[DATA FOR THIS TASK]
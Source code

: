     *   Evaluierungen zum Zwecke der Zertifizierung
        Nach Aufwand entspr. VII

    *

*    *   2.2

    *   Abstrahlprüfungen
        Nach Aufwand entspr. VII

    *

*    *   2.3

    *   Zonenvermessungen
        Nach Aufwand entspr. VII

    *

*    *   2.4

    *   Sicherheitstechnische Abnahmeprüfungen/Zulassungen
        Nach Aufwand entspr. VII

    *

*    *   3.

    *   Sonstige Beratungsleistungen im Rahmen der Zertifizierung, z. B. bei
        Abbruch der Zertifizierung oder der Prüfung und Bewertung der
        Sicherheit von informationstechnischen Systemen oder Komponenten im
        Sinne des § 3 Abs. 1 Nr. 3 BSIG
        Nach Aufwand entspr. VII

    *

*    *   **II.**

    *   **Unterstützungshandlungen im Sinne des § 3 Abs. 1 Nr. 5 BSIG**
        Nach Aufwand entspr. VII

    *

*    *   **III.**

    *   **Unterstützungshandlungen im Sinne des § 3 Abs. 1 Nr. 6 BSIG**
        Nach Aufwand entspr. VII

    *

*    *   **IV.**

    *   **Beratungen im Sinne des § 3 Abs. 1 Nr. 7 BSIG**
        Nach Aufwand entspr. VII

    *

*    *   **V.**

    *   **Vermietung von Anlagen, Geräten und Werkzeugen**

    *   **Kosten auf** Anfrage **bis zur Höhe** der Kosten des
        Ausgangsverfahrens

* * *

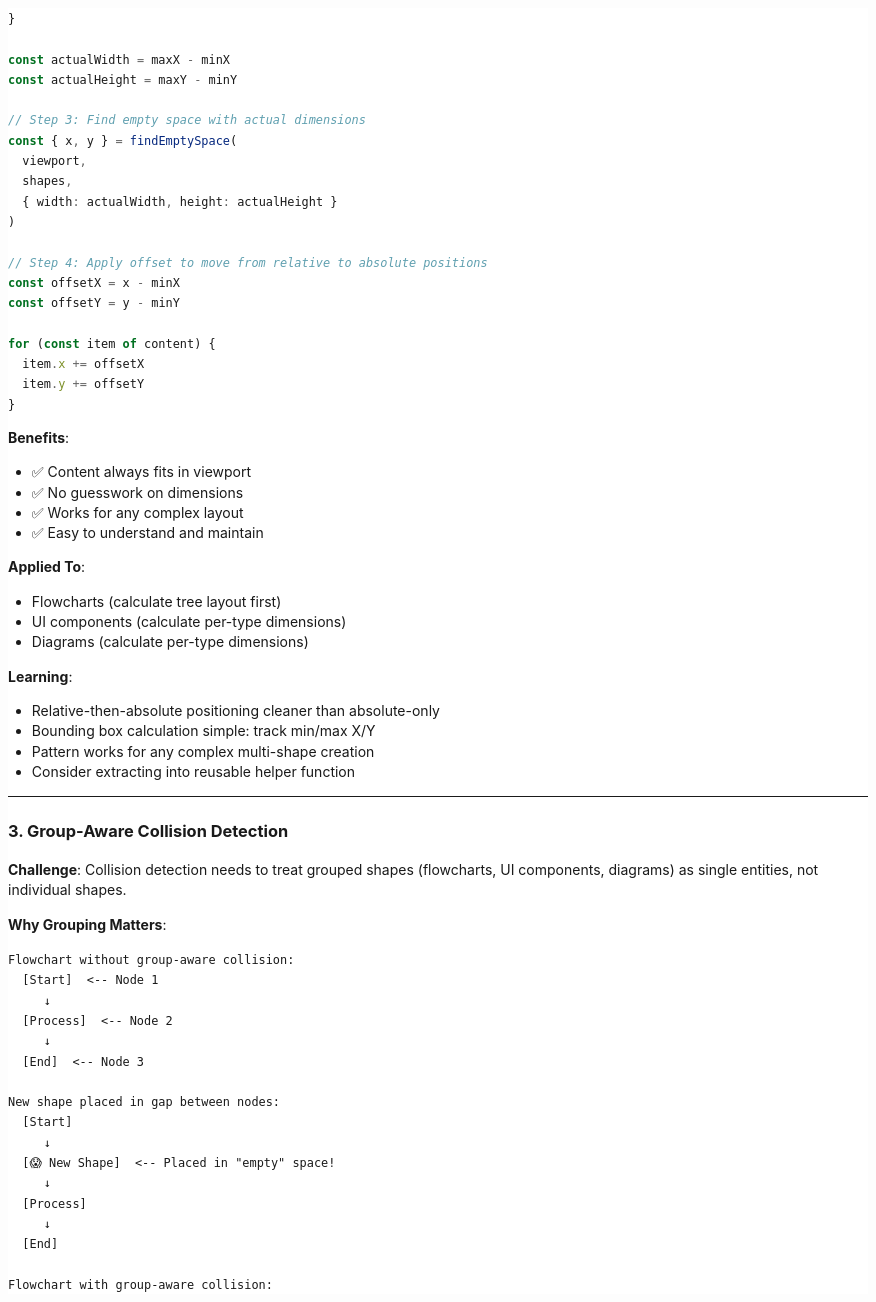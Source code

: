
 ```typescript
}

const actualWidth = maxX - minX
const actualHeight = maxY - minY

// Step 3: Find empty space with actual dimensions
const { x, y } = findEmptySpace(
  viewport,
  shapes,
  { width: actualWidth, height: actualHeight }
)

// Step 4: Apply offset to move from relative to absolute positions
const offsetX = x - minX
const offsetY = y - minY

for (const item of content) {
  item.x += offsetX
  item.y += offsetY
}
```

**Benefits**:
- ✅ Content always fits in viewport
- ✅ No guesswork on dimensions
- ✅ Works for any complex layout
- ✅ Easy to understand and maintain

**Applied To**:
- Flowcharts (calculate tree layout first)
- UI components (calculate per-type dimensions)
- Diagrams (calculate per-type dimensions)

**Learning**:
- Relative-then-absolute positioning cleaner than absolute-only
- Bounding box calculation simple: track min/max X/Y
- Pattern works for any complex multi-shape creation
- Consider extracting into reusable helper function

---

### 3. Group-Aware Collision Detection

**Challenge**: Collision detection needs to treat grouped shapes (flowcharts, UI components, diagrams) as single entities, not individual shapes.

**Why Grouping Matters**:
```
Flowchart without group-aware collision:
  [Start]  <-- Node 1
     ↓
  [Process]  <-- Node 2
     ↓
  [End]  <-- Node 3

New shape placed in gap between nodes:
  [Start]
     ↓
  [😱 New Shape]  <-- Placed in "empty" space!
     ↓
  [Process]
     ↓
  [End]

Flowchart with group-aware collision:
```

==

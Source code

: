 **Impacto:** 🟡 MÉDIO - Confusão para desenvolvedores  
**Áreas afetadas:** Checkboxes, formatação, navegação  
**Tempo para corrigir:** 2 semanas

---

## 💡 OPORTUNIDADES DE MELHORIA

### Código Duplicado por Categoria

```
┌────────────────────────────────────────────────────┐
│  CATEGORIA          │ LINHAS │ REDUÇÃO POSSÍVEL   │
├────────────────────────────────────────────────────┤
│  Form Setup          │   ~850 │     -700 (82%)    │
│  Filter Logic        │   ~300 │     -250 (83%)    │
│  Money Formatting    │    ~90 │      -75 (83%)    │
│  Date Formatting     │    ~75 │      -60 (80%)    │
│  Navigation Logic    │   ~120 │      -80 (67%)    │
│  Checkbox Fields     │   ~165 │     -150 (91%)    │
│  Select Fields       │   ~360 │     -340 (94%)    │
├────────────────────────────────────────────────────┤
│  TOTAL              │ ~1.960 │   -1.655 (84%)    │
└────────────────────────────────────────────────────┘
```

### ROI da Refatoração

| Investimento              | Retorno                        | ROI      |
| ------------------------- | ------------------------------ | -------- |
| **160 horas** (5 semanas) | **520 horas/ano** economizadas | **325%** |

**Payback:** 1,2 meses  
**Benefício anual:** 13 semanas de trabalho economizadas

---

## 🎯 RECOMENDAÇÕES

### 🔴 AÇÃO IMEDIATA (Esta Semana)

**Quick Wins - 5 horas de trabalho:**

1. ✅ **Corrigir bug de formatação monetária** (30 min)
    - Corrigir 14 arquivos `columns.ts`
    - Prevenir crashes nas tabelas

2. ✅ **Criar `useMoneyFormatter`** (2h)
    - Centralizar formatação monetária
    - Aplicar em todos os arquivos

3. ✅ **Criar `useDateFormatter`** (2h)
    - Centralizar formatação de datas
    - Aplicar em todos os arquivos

[WORK TO BE COMPLETED] In the listing above, find the line containing "1. ✅ **Corrigir" and the line containing "- Centralizar formatação de datas", then retype both and every line between them exactly, with nothing else.

[TASK OUTPUT]
1. ✅ **Corrigir bug de formatação monetária** (30 min)
    - Corrigir 14 arquivos `columns.ts`
    - Prevenir crashes nas tabelas

2. ✅ **Criar `useMoneyFormatter`** (2h)
    - Centralizar formatação monetária
    - Aplicar em todos os arquivos

3. ✅ **Criar `useDateFormatter`** (2h)
    - Centralizar formatação de datas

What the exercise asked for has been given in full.